Now, Anthropic has taken an important step forward by extending its open-source tools, and making them available to researchers, developers, and curious minds. This is like moving from watching a documentary about filmmaking to being handed a professional camera and granted access to the set. Now anyone can direct their own explorations into AI's internal workings.
Why does this matter? Because until now, we've often had to rely on AI companies' explanations of how their models function internally.
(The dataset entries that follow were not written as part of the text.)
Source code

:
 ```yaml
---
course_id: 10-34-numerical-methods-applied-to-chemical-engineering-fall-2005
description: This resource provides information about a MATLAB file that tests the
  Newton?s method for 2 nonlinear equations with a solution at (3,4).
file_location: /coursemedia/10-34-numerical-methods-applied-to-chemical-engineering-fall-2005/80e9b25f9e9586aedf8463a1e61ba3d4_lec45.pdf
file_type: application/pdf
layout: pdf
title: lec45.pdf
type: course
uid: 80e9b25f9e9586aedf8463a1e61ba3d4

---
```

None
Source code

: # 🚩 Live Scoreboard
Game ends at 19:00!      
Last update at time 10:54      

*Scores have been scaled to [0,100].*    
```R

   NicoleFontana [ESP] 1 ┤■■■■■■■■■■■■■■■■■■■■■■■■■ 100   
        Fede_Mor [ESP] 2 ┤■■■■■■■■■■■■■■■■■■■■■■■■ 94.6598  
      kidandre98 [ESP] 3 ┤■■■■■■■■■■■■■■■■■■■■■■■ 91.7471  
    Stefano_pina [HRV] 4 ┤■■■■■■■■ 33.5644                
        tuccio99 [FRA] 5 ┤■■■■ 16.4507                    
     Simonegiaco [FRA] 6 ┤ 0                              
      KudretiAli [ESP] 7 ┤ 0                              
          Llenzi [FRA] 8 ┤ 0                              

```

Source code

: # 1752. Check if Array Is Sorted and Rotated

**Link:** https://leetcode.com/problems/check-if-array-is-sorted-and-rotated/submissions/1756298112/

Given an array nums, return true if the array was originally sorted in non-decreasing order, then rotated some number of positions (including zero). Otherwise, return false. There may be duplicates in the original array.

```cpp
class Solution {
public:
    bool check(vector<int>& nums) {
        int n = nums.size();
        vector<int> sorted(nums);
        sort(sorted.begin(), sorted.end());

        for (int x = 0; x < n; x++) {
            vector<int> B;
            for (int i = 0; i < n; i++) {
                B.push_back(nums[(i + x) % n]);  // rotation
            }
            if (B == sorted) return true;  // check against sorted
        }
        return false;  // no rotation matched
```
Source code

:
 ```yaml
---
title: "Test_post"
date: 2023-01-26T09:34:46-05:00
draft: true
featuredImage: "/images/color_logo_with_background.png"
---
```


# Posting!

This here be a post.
These new tools help open up the "black box" of AI, with significant implications for transparency, trust, and safety research.
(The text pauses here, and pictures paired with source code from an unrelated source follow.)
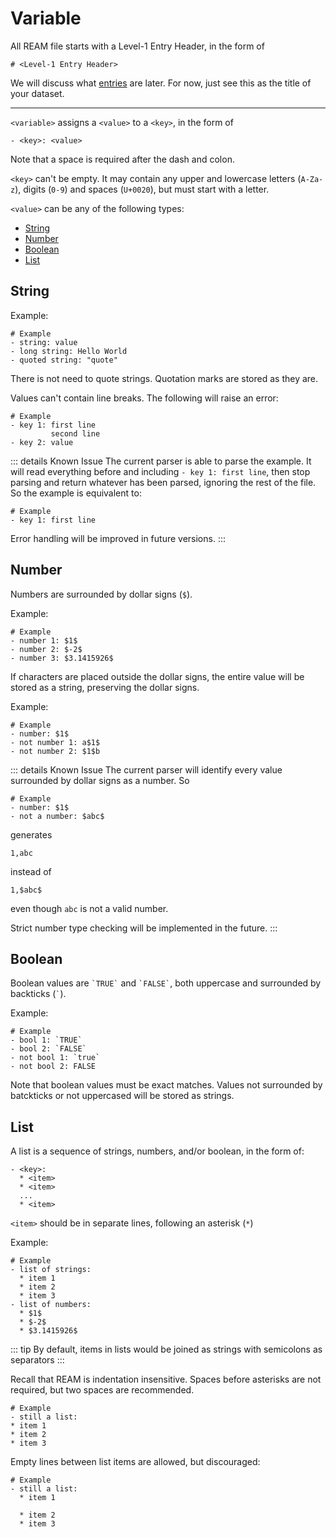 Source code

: # Variable

All REAM file starts with a Level-1 Entry Header, in the form of

```ream
# <Level-1 Entry Header>
```

We will discuss what [entries](/ream-doc/Language/Basics/Entry) are later.
For now, just see this as the title of your dataset.

---

`<variable>` assigns a `<value>` to a `<key>`, in the form of

```ream
- <key>: <value>
```
Note that a space is required after the dash and colon.

`<key>` can't be empty.
It may contain any upper and lowercase letters (`A-Za-z`), digits (`0-9`) and spaces (`U+0020`), but must start with a letter.

`<value>` can be any of the following types:

- [String](#string)
- [Number](#number)
- [Boolean](#boolean)
- [List](#list)

## String

Example:
```ream
# Example
- string: value
- long string: Hello World
- quoted string: "quote"
```

<EditorLite-EditorLite item="string" />

There is not need to quote strings.
Quotation marks are stored as they are.

Values can't contain line breaks.
The following will raise an error:
```ream{3}
# Example
- key 1: first line
         second line
- key 2: value
```
::: details Known Issue
The current parser is able to parse the example.
It will read everything before and including `- key 1: first line`, then stop parsing and return whatever has been parsed, ignoring the rest of the file.
So the example is equivalent to:
```ream
# Example
- key 1: first line
```
Error handling will be improved in future versions.
:::

## Number

Numbers are surrounded by dollar signs (`$`).

Example:
```ream
# Example
- number 1: $1$
- number 2: $-2$
- number 3: $3.1415926$
```
<EditorLite-EditorLite item="number" />

If characters are placed outside the dollar signs, the entire value will be stored as a string, preserving the dollar signs.

Example:
```ream
# Example
- number: $1$
- not number 1: a$1$
- not number 2: $1$b
```
<EditorLite-EditorLite item="notNumber" />

::: details Known Issue
The current parser will identify every value surrounded by dollar signs as a number.
So
```ream
# Example
- number: $1$
- not a number: $abc$
```
generates
```csv
1,abc
```
instead of
```csv
1,$abc$
```
even though `abc` is not a valid number.

Strict number type checking will be implemented in the future.
:::

## Boolean

Boolean values are `` `TRUE` `` and `` `FALSE` ``, both uppercase and surrounded by backticks (`` ` ``).

Example:

```ream
# Example
- bool 1: `TRUE`
- bool 2: `FALSE`
- not bool 1: `true`
- not bool 2: FALSE
```
<EditorLite-EditorLite item="boolean" />

Note that boolean values must be exact matches.
Values not surrounded by batckticks or not uppercased will be stored as strings.

## List

A list is a sequence of strings, numbers, and/or boolean, in the form of:

```ream
- <key>:
  * <item>
  * <item>
  ...
  * <item>
```
`<item>` should be in separate lines, following an asterisk (`*`)

Example:
```ream
# Example
- list of strings:
  * item 1
  * item 2
  * item 3
- list of numbers:
  * $1$
  * $-2$
  * $3.1415926$
```
<EditorLite-EditorLite item="list1" />

::: tip
By default, items in lists would be joined as strings with semicolons as separators
:::

Recall that REAM is indentation insensitive.
Spaces before asterisks are not required, but two spaces are recommended.

```ream
# Example
- still a list:
* item 1
* item 2
* item 3
```

<EditorLite-EditorLite item="list2" />

Empty lines between list items are allowed, but discouraged:
```ream
# Example
- still a list:
  * item 1

  * item 2
  * item 3
```
<EditorLite-EditorLite item="list3" />
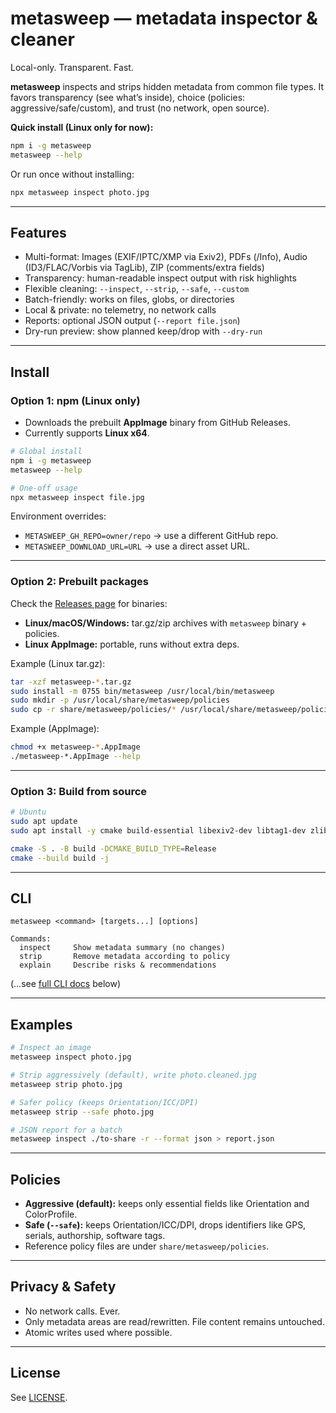 # metasweep — metadata inspector & cleaner

Local-only. Transparent. Fast.

**metasweep** inspects and strips hidden metadata from common file types. It favors transparency (see what’s inside), choice (policies: aggressive/safe/custom), and trust (no network, open source).

**Quick install (Linux only for now):**

```bash
npm i -g metasweep
metasweep --help
```

Or run once without installing:

```bash
npx metasweep inspect photo.jpg
```

---

## Features

* Multi-format: Images (EXIF/IPTC/XMP via Exiv2), PDFs (/Info), Audio (ID3/FLAC/Vorbis via TagLib), ZIP (comments/extra fields)
* Transparency: human-readable inspect output with risk highlights
* Flexible cleaning: `--inspect`, `--strip`, `--safe`, `--custom`
* Batch-friendly: works on files, globs, or directories
* Local & private: no telemetry, no network calls
* Reports: optional JSON output (`--report file.json`)
* Dry-run preview: show planned keep/drop with `--dry-run`

---

## Install

### Option 1: npm (Linux only)

* Downloads the prebuilt **AppImage** binary from GitHub Releases.
* Currently supports **Linux x64**.

```bash
# Global install
npm i -g metasweep
metasweep --help

# One-off usage
npx metasweep inspect file.jpg
```

Environment overrides:

* `METASWEEP_GH_REPO=owner/repo` → use a different GitHub repo.
* `METASWEEP_DOWNLOAD_URL=URL` → use a direct asset URL.

---

### Option 2: Prebuilt packages

Check the [Releases page](https://github.com/ashmod/metasweep/releases) for binaries:

* **Linux/macOS/Windows:** tar.gz/zip archives with `metasweep` binary + policies.
* **Linux AppImage:** portable, runs without extra deps.

Example (Linux tar.gz):

```bash
tar -xzf metasweep-*.tar.gz
sudo install -m 0755 bin/metasweep /usr/local/bin/metasweep
sudo mkdir -p /usr/local/share/metasweep/policies
sudo cp -r share/metasweep/policies/* /usr/local/share/metasweep/policies/
```

Example (AppImage):

```bash
chmod +x metasweep-*.AppImage
./metasweep-*.AppImage --help
```

---

### Option 3: Build from source

```bash
# Ubuntu
sudo apt update
sudo apt install -y cmake build-essential libexiv2-dev libtag1-dev zlib1g-dev

cmake -S . -B build -DCMAKE_BUILD_TYPE=Release
cmake --build build -j
```

---

## CLI

```
metasweep <command> [targets...] [options]

Commands:
  inspect     Show metadata summary (no changes)
  strip       Remove metadata according to policy
  explain     Describe risks & recommendations
```

(…see [full CLI docs](#) below)

---

## Examples

```bash
# Inspect an image
metasweep inspect photo.jpg

# Strip aggressively (default), write photo.cleaned.jpg
metasweep strip photo.jpg

# Safer policy (keeps Orientation/ICC/DPI)
metasweep strip --safe photo.jpg

# JSON report for a batch
metasweep inspect ./to-share -r --format json > report.json
```

---

## Policies

* **Aggressive (default):** keeps only essential fields like Orientation and ColorProfile.
* **Safe (`--safe`):** keeps Orientation/ICC/DPI, drops identifiers like GPS, serials, authorship, software tags.
* Reference policy files are under `share/metasweep/policies`.

---

## Privacy & Safety

* No network calls. Ever.
* Only metadata areas are read/rewritten. File content remains untouched.
* Atomic writes used where possible.

---

## License

See [LICENSE](./LICENSE).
The Open-Source Release of AI Interpretability Tools
Anthropic just announced the release of their circuit tracing tools, as a addition to their existing set of open source tools.
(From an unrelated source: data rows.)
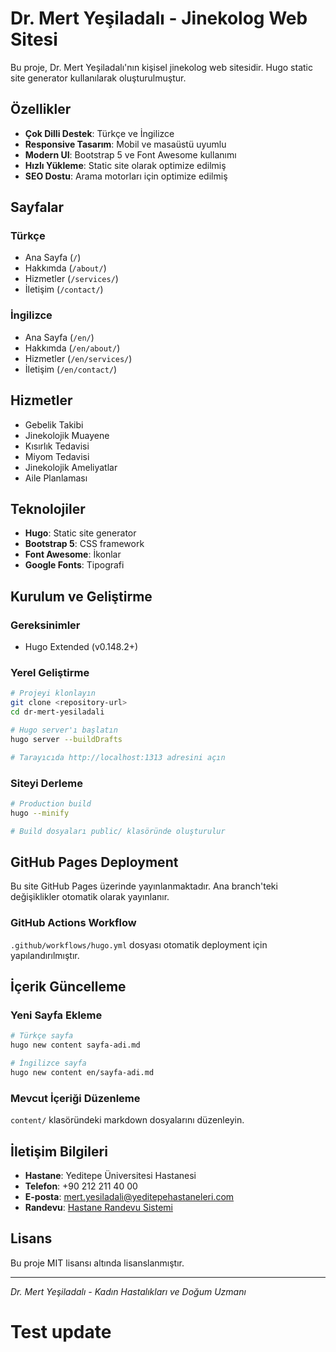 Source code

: # Dr. Mert Yeşiladalı - Jinekolog Web Sitesi

Bu proje, Dr. Mert Yeşiladalı'nın kişisel jinekolog web sitesidir. Hugo static site generator kullanılarak oluşturulmuştur.

## Özellikler

- **Çok Dilli Destek**: Türkçe ve İngilizce
- **Responsive Tasarım**: Mobil ve masaüstü uyumlu
- **Modern UI**: Bootstrap 5 ve Font Awesome kullanımı
- **Hızlı Yükleme**: Static site olarak optimize edilmiş
- **SEO Dostu**: Arama motorları için optimize edilmiş

## Sayfalar

### Türkçe
- Ana Sayfa (`/`)
- Hakkımda (`/about/`)
- Hizmetler (`/services/`)
- İletişim (`/contact/`)

### İngilizce
- Ana Sayfa (`/en/`)
- Hakkımda (`/en/about/`)
- Hizmetler (`/en/services/`)
- İletişim (`/en/contact/`)

## Hizmetler

- Gebelik Takibi
- Jinekolojik Muayene
- Kısırlık Tedavisi
- Miyom Tedavisi
- Jinekolojik Ameliyatlar
- Aile Planlaması

## Teknolojiler

- **Hugo**: Static site generator
- **Bootstrap 5**: CSS framework
- **Font Awesome**: İkonlar
- **Google Fonts**: Tipografi

## Kurulum ve Geliştirme

### Gereksinimler
- Hugo Extended (v0.148.2+)

### Yerel Geliştirme
```bash
# Projeyi klonlayın
git clone <repository-url>
cd dr-mert-yesiladali

# Hugo server'ı başlatın
hugo server --buildDrafts

# Tarayıcıda http://localhost:1313 adresini açın
```

### Siteyi Derleme
```bash
# Production build
hugo --minify

# Build dosyaları public/ klasöründe oluşturulur
```

## GitHub Pages Deployment

Bu site GitHub Pages üzerinde yayınlanmaktadır. Ana branch'teki değişiklikler otomatik olarak yayınlanır.

### GitHub Actions Workflow

`.github/workflows/hugo.yml` dosyası otomatik deployment için yapılandırılmıştır.

## İçerik Güncelleme

### Yeni Sayfa Ekleme
```bash
# Türkçe sayfa
hugo new content sayfa-adi.md

# İngilizce sayfa
hugo new content en/sayfa-adi.md
```

### Mevcut İçeriği Düzenleme
`content/` klasöründeki markdown dosyalarını düzenleyin.

## İletişim Bilgileri

- **Hastane**: Yeditepe Üniversitesi Hastanesi
- **Telefon**: +90 212 211 40 00
- **E-posta**: mert.yesiladali@yeditepehastaneleri.com
- **Randevu**: [Hastane Randevu Sistemi](https://yeditepehastaneleri.com/doktorlar/mert-yesiladali)

## Lisans

Bu proje MIT lisansı altında lisanslanmıştır.

---

*Dr. Mert Yeşiladalı - Kadın Hastalıkları ve Doğum Uzmanı*
# Test update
The open-source release includes two main components:
- The circuit-tracer library: A Python package that allows researchers and developers to generate attribution graphs, perform interventions, and analyze model behavior at a mechanistic level.
- Neuronpedia integration: A web-based interface that makes circuit tracing more accessible, allowing users to generate and explore attribution graphs without writing code.
According to Anthropic's announcement, these tools work with certain open-source models (currently Gemma-2 2B and Llama-3.2 1B), which means both the models and interpretability tools are available for public use and scrutiny. (one can request more models here for neuronpedia.org, though)

Neuronpedia: A Gateway to AI's Internal Workings
For those with a intermediate technical background in machine learning, Neuronpedia offers an approachable entry point into AI interpretability. Think of it as a visualization tool for AI's internal processes — a way to explore the patterns and connections that form when a language model processes information.
Getting Started with Neuronpedia
Getting started is relatively straightforward:
- Visit Neuronpedia: Navigate to neuronpedia.org in your web browser (Chrome, preferably).
- Launch Circuit Tracer: Look for the "Neuronpedia x Anthropic: Circuit Tracer" section and click "Launch."
- Choose a Model: Select a supported model like "GEMMA-2–2B-IT" from the dropdown menu.
- Enter a Prompt: Type any question or request you're curious about. For your first exploration, try something simple like "What is the opposite of small?"
- Generate and Explore: After processing (which may take a few moments), you'll see a visualization of the model's internal computation — the attribution graph.

Reading Your First Attribution Graph
When you first see an attribution graph, it might appear a bit daunting— a web of nodes and connections that resembles a complex circuit diagram. Here's how to make sense of it:
- Input tokens (usually on the left): These represent the words in your prompt.
- Feature nodes (in the middle): These are the "concepts" or internal representations that activate in the model.
- Output tokens (usually on the right): These show the model's response or next predicted words. The graph typically displays the top candidate tokens that together account for 95% of the model's probability distribution. Each output node shows a percentage indicating how likely the model thinks that word should be next.
- Arrows: These show how information flows, with thicker or more colorful arrows indicating stronger influences.
The power of these graphs is in seeing which internal features lead to which output tokens. For example, if the output node "Austin" has strong connections from both a "Texas" feature and a "capital city" feature, you can infer that the model chose this word because it recognized both concepts and connected them appropriately.
You can hover over nodes to see details about them. Some feature nodes might have human-readable labels if they've been identified by researchers (like "concept: animal" or "grammar: plural form").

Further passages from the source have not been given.